The ISU evaluation process is conducted in total secrecy.  Ratings of the judges are not published, nor are the names of any judges subject to corrective action.  All the ISU has disclosed is that one person was demoted from referee to judge this past season, and 28 judges were given cautions over the quality of their judging.  No judges were demoted or lost their appointments due to the quality of their judging.  No judges were rated incompetent.

This article is an independent analysis of the judges marks for the 2003 Grand Prix of Figure skating.  The analysis make use of the published marks from all judges in all segments of all events, at all competition of the 2003 Grand Prix.  We first describe the methodology of the analysis.  Results of the analysis are then given at the end.

Determining the Correct Marks

One approach to determining the correct marks would be to review video tapes of competitions after the fact in gruesome detail, comparing the performances meticulously to the rules and deciding on the correct marks after careful consideration by a panel of the best judges.  Not very practical though.
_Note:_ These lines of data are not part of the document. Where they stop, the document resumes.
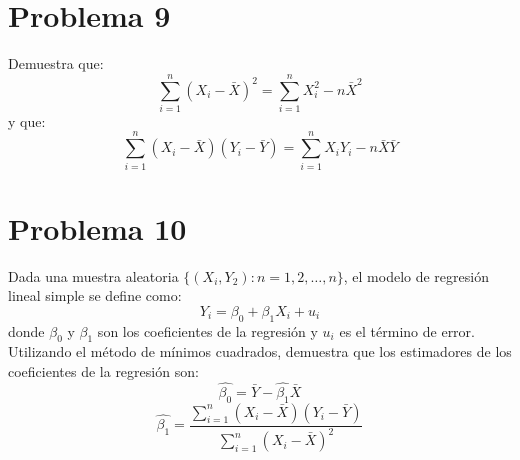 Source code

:\documentclass[]{article}
\begin{document}
\section*{Problema 9}

Demuestra que: 
$$
\sum_{i=1}^{n}
(X_i-\bar{X})^2
=
\sum_{i=1}^{n}
X_{i}^{2}
-
n
\bar{X}^2
$$
y que: 
$$
\sum_{i=1}^{n}
(X_i-\bar{X})
(Y_i-\bar{Y})
=
\sum_{i=1}^{n}
X_iY_i
-
n
\bar{X}
\bar{Y}
$$

\section*{Problema 10}

Dada una muestra aleatoria
$\{(X_i, Y_2): n=1,2,\ldots,n\}$, el modelo de regresión lineal simple se define como:
$$
Y_i=
	\beta_0
	+
	\beta_1X_i
	+
	u_i
$$
donde $\beta_0$ y $\beta_1$ son los coeficientes de la regresión y $u_i$ es el término de error. Utilizando el método de mínimos cuadrados, demuestra que los estimadores de los coeficientes de la regresión son:
$$
\hat{\beta_0}=\bar{Y}-\hat{\beta_1}\bar{X}
$$
$$
\hat{\beta_1}
=
\frac
{
	\sum_{i=1}^{n}
	(X_i-\bar{X})
	(Y_i-\bar{Y})
}
{
	\sum_{i=1}^{n}
	(X_i-\bar{X})^2
}
$$
\end{document}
The approach the ISU takes, and we take here, is that the consensus opinion of the panel is the correct mark the vast majority of the time; so frequently, it is assumed, that anomaly statistics calculated in this way are a fair measure of the quality of the judging.

The question then becomes, how does one determine the consensus mark for each element and program component?  Typical choices include using the average mark, the median mark, a trimmed mean mark or the most common mark.

If the goal is to identify outliers, then you have to assume they are present, and if they are present any form of average may be contaminated by the outliers.  This makes the use of any kind of average undesirable.  In science and engineering, the median value is most commonly used when data are potentially contaminated by outliers.  If the statistical distribution of the data in not symmetric, use of the most common value is usually preferable.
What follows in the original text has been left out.